Your dog is very dominant. He growls to warn you that you are breaking the rules.
If you have young children, when you see a behavioural trainer, they will consider the safety of the children first.
Being kind to him won't help, you need to start ignoring him and being offhand. And you need urgent help with this dog.
We can't fix this one over the internet. Please go to your vets surgery and ask for a referral to a behavioural trainer as soon as possible.
If your dog considers that someone has gone too far and ignored his warning growls, he will bite.
You don't say how old he is. If he has been ruling the roost for longer than a couple of years, you may have to get help. I assume you are not very skilled in dog training or he would not have reached the point he has. Dogs are pack animals and every pack has a leader. Your dog thinks that HE is the leader, and you have been letting him call the shots. If YOU try to take over now, you may have a fight on your hands.
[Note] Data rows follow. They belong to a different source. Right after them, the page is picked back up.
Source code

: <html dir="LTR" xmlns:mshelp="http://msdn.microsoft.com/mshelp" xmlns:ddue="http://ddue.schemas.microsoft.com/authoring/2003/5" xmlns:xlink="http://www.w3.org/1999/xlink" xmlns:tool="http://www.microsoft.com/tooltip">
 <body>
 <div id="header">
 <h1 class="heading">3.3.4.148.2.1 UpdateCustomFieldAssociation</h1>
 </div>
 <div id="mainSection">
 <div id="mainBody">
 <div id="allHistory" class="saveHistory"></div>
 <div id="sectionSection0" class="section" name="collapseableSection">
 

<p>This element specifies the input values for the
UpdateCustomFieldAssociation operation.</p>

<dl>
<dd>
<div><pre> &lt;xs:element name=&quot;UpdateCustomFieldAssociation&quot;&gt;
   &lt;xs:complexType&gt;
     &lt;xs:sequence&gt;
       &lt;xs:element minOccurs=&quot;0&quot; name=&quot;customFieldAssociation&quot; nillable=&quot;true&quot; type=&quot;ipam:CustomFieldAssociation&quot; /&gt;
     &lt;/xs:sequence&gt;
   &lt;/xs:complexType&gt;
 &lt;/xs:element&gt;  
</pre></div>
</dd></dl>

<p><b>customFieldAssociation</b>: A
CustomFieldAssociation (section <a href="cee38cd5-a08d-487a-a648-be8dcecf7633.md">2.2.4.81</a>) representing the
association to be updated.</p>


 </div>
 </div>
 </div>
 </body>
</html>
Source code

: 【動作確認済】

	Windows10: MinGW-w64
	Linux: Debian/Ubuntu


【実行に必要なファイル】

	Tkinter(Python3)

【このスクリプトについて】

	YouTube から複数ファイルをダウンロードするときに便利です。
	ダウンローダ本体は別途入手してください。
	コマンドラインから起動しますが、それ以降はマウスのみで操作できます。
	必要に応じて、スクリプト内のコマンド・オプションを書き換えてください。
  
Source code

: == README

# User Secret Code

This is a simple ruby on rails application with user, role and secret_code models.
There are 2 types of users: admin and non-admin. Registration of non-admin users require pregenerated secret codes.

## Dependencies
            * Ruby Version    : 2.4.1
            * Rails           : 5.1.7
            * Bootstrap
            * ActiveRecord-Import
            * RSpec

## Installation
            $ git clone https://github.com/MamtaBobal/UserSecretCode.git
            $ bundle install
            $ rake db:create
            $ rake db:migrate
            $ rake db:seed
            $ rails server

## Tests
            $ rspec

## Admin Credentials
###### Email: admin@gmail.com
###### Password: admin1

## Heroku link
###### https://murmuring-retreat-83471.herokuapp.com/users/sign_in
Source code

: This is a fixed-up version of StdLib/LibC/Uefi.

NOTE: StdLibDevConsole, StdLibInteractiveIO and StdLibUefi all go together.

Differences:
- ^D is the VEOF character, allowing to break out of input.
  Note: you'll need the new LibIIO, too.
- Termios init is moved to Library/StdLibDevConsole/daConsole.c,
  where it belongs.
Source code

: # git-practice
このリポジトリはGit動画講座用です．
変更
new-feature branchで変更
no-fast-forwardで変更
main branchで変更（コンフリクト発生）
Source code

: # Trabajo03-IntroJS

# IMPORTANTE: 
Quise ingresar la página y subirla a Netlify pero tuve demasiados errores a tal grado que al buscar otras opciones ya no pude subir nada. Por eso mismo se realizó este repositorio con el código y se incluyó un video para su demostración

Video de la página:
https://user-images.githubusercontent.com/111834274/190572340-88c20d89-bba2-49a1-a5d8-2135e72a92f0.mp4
Get in touch with a local dog training club. Explain your situation. They may be able to help you.
Either he's in pain, or he has a dominance problem. It's of course super that you treat him nice, but it could lead to serious accidents. And I would urge you to either go to a "dog school" and you and him can learn who's the leader of the pack, not him! ASAP! now he growls next step is biting, and most likely you then have to put him to sleep. and it might be only because there's a miss communication between your dog and you. A dog needs to know his place, and always remind him of it. As soon as you let him get away with growling, you can start over again! And hitting your dog is no answer, he doesn't understand why, he'll only get more defencive. Put him belly up on the ground and correct him in a low harsh voice. Don't let him get up until he gives up growling! This is just one tip, but at dog school they can teach both of you the rest!
Because he is becoming a grumply old man.
Human males get grumpy so why not dogs. The only suggestion I have is that you get a muzzle for when he is likely to meet children etc.